Exploring the power, benefits and challenges of implementing shared service centres
by Fiona J. Deroo, Senior Vice President & Industry Lead International Subsidiary Banking & Business Development, Bank of America Merrill Lynch, Dick Sherrod, Senior Vice President & Treasury Practitioner Executive, Global Business Solutions, Bank of America Merrill Lynch and Brittany Marten, Senior Vice President, Bank of America Merrill Lynch
For the earliest corporate adopters, the lure of shared service centres was all about saving money. And why not? The appeal of streamlining and improving the consistency of redundant, transaction-oriented activities, often in low labour-cost locations, was an obvious driver behind the creation of shared service centres. Such savings are quantifiable and relatively easy to sell to the C-suite and boardroom.However, as the world’s business environment continues to move toward globalisation, not to mention the advent of new technologies that are creating more robust treasury management systems and ERPs, the second and third iterations of shared service centres offer additional benefits that might make the plain vanilla cost savings almost tertiary. Perhaps tertiary is a slight exaggeration as cost controls are always in the spotlight, but the fact remains that today’s global companies are being compelled to explore and extract the more powerful, strategic benefits of shared services centres.
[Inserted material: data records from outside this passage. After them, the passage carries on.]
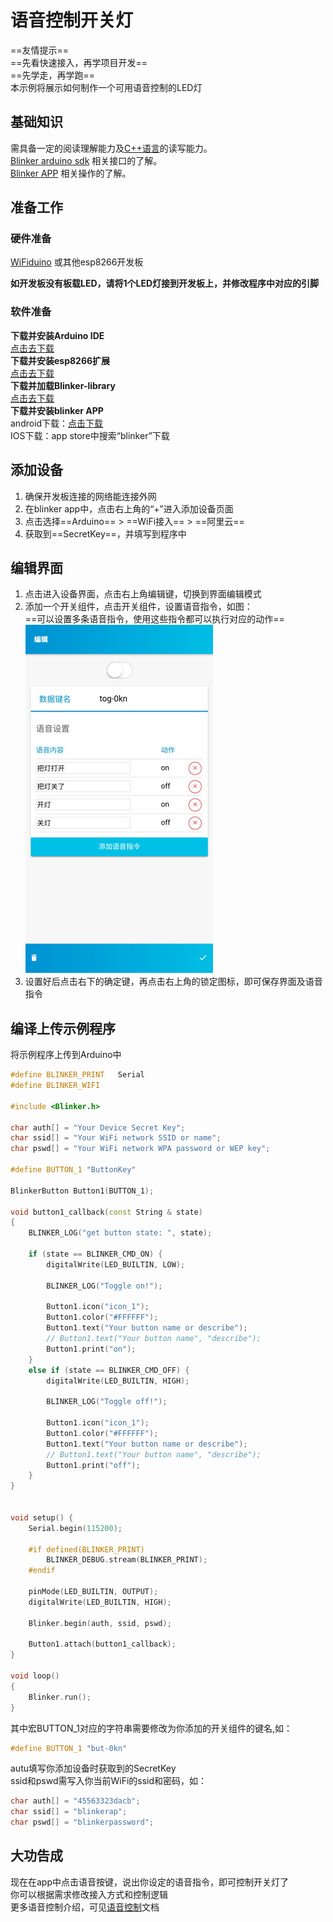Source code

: # 语音控制开关灯  
==友情提示==  
==先看快速接入，再学项目开发==  
==先学走，再学跑==  
本示例将展示如何制作一个可用语音控制的LED灯  

## 基础知识
需具备一定的阅读理解能力及[C++语言](https://www.runoob.com/cplusplus/cpp-tutorial.html)的读写能力。  
[Blinker arduino sdk](?file=003-硬件开发/02-Arduino支持 "Arduino支持") 相关接口的了解。  
[Blinker APP](?file=005-APP使用/02-自定义布局 "自定义布局") 相关操作的了解。  

## 准备工作  
### 硬件准备  
[WiFiduino](https://s.click.taobao.com/0vofiRw) 或其他esp8266开发板   

**如开发板没有板载LED，请将1个LED灯接到开发板上，并修改程序中对应的引脚**  

### 软件准备  
**下载并安装Arduino IDE**  
[点击去下载](https://www.arduino.cn/thread-5838-1-1.html)  
**下载并安装esp8266扩展**  
[点击去下载](https://www.arduino.cn/thread-76029-1-1.html)  
**下载并加载Blinker-library**  
[点击去下载](https://github.com/blinker-iot/blinker-library)  
**下载并安装blinker APP**  
android下载：[点击下载](https://github.com/blinker-iot/app-release/releases)  
IOS下载：app store中搜索“blinker”下载  

## 添加设备  
1. 确保开发板连接的网络能连接外网  
2. 在blinker app中，点击右上角的“+”进入添加设备页面  
3. 点击选择==Arduino== > ==WiFi接入== > ==阿里云==  
4. 获取到==SecretKey==，并填写到程序中  

## 编辑界面  
1. 点击进入设备界面，点击右上角编辑键，切换到界面编辑模式  
2. 添加一个开关组件，点击开关组件，设置语音指令，如图：  
==可以设置多条语音指令，使用这些指令都可以执行对应的动作==  
![](assets/004/05-1527436400000.png)  
3. 设置好后点击右下的确定键，再点击右上角的锁定图标，即可保存界面及语音指令  

## 编译上传示例程序  
将示例程序上传到Arduino中 
```cpp
#define BLINKER_PRINT	Serial
#define BLINKER_WIFI

#include <Blinker.h>

char auth[] = "Your Device Secret Key";
char ssid[] = "Your WiFi network SSID or name";
char pswd[] = "Your WiFi network WPA password or WEP key";

#define BUTTON_1 "ButtonKey"

BlinkerButton Button1(BUTTON_1);

void button1_callback(const String & state)
{
    BLINKER_LOG("get button state: ", state);

    if (state == BLINKER_CMD_ON) {
        digitalWrite(LED_BUILTIN, LOW);

        BLINKER_LOG("Toggle on!");

        Button1.icon("icon_1");
        Button1.color("#FFFFFF");
        Button1.text("Your button name or describe");
        // Button1.text("Your button name", "describe");
        Button1.print("on");
    }
    else if (state == BLINKER_CMD_OFF) {
        digitalWrite(LED_BUILTIN, HIGH);

        BLINKER_LOG("Toggle off!");

        Button1.icon("icon_1");
        Button1.color("#FFFFFF");
        Button1.text("Your button name or describe");
        // Button1.text("Your button name", "describe");
        Button1.print("off");
    }
}


void setup() {
    Serial.begin(115200);

    #if defined(BLINKER_PRINT)
        BLINKER_DEBUG.stream(BLINKER_PRINT);
    #endif

    pinMode(LED_BUILTIN, OUTPUT);
    digitalWrite(LED_BUILTIN, HIGH);

    Blinker.begin(auth, ssid, pswd);

    Button1.attach(button1_callback);
}

void loop()
{
    Blinker.run();
}
``` 

其中宏BUTTON_1对应的字符串需要修改为你添加的开关组件的键名,如：  
```cpp
#define BUTTON_1 "but-0kn"
```
autu填写你添加设备时获取到的SecretKey  
ssid和pswd需写入你当前WiFi的ssid和密码，如：  
```cpp
char auth[] = "45563323dacb";
char ssid[] = "blinkerap";
char pswd[] = "blinkerpassword";
```

## 大功告成  
现在在app中点击语音按键，说出你设定的语音指令，即可控制开关灯了  
你可以根据需求修改接入方式和控制逻辑  
更多语音控制介绍，可见[语音控制](?file=005-App使用/04-语音控制 "语音控制")文档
The process of establishing a shared service centre can seem daunting and fraught with risks. The question we hear more and more from our companies is: exactly how and where do we start? This article endeavours to address those questions succinctly by:
- Reviewing the power of shared service centres;
- Summarising the key considerations in developing proper strategy;
- Identifying common pain points and best practices during implementation;
- Discussing the importance of continuous evaluation and measurement.
The big picture
Is the shared service centre concept something that your business should consider? Ultimately, that depends on a host of questions specific to your situation; however, it’s a safe bet that any large, multiregional organisation stands to gain by implementing some type of shared services strategy. We can make that generalisation simply given the ongoing trend toward globalisation, whereby companies continually seek to expand into new markets while tapping into less costly labour pools and supply chains. Quite simply, the more disparate a company’s geographic footprint, the more likely that shared service centres will yield benefits.
Many of our international companies begin investigating shared service centres as a means to centralise and simplify information and metrics required to optimise working capital. Accounts payable is often the starting point since improving the accuracy and efficiency of redundant, transaction-based work, as well as eliminating headcount, are well-documented benefits of regional accounts payable centres.